● **PROBLEM STATEMENT**: From the data below, retype exactly the lines starting with the one that contains "The most interesting" and ending with the one that contains "observed: the values", both included.

(Collected data)
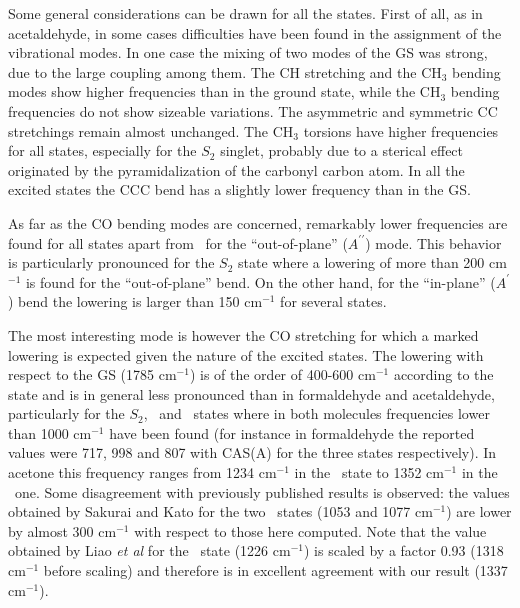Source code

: Some general considerations can be drawn for all the states.  First of all,
as in acetaldehyde, in some cases difficulties have been found in the
assignment of the vibrational modes.  In one case the mixing of two modes of
the GS was strong, due to the large coupling among them.  The CH stretching
and the CH$_3$ bending modes show higher frequencies than in the ground
state, while the CH$_3$ bending frequencies do not show sizeable variations.
The asymmetric and symmetric CC stretchings remain almost unchanged.  The
CH$_3$ torsions have higher frequencies for all states, especially for the
$S_2$ singlet, probably due to a sterical effect originated by the
pyramidalization of the carbonyl carbon atom.  In all the excited states the
CCC bend has a slightly lower frequency than in the GS.  

As far as the CO bending modes are concerned, remarkably lower frequencies
are found for all states apart from \snpi\ for the ``out-of-plane''
($A^{\prime\prime}$) mode.  This behavior is particularly pronounced for the
$S_2$  state where a lowering of more than 200 cm$^{-1}$ is found for the
``out-of-plane''  bend. On the other hand, for the ``in-plane''
($A^{\prime}$) bend the lowering is larger than 150 cm$^{-1}$ for several
states.



The most interesting mode is however the CO stretching for which a marked
lowering is expected given the nature of the excited states. The lowering
with respect to the GS (1785 cm$^{-1}$) is of the order of 400-600
cm$^{-1}$ according to  the state and is in general less pronounced than in
formaldehyde and acetaldehyde, particularly for the $S_2$, \tpipi\ and
\tspi\ states where in both molecules frequencies lower than 1000 cm$^{-1}$
have been found (for instance in formaldehyde the reported values were 717,
998 and 807 with CAS(A) for the three states respectively).  In acetone this
frequency ranges from 1234 cm$^{-1}$ in the \tspi\ state to 1352 cm$^{-1}$
in the \tnpi\ one. Some disagreement with previously published results is
observed: the values obtained by Sakurai and Kato
\cite{jms_theo-461-145-1999} for the two \npi\ states (1053 and 1077
cm$^{-1}$) are lower by almost 300 cm$^{-1}$ with respect to those here
computed.  Note that the value obtained by Liao {\it et al}
\cite{jcp-111-205-1999} for the \snpi\ state (1226 cm$^{-1}$) is scaled by a
factor 0.93 (1318 cm$^{-1}$ before scaling) and therefore is in excellent
agreement with our result (1337 cm$^{-1}$).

● **ANSWER TO THIS TASK**:
The most interesting mode is however the CO stretching for which a marked
lowering is expected given the nature of the excited states. The lowering
with respect to the GS (1785 cm$^{-1}$) is of the order of 400-600
cm$^{-1}$ according to  the state and is in general less pronounced than in
formaldehyde and acetaldehyde, particularly for the $S_2$, \tpipi\ and
\tspi\ states where in both molecules frequencies lower than 1000 cm$^{-1}$
have been found (for instance in formaldehyde the reported values were 717,
998 and 807 with CAS(A) for the three states respectively).  In acetone this
frequency ranges from 1234 cm$^{-1}$ in the \tspi\ state to 1352 cm$^{-1}$
in the \tnpi\ one. Some disagreement with previously published results is
observed: the values obtained by Sakurai and Kato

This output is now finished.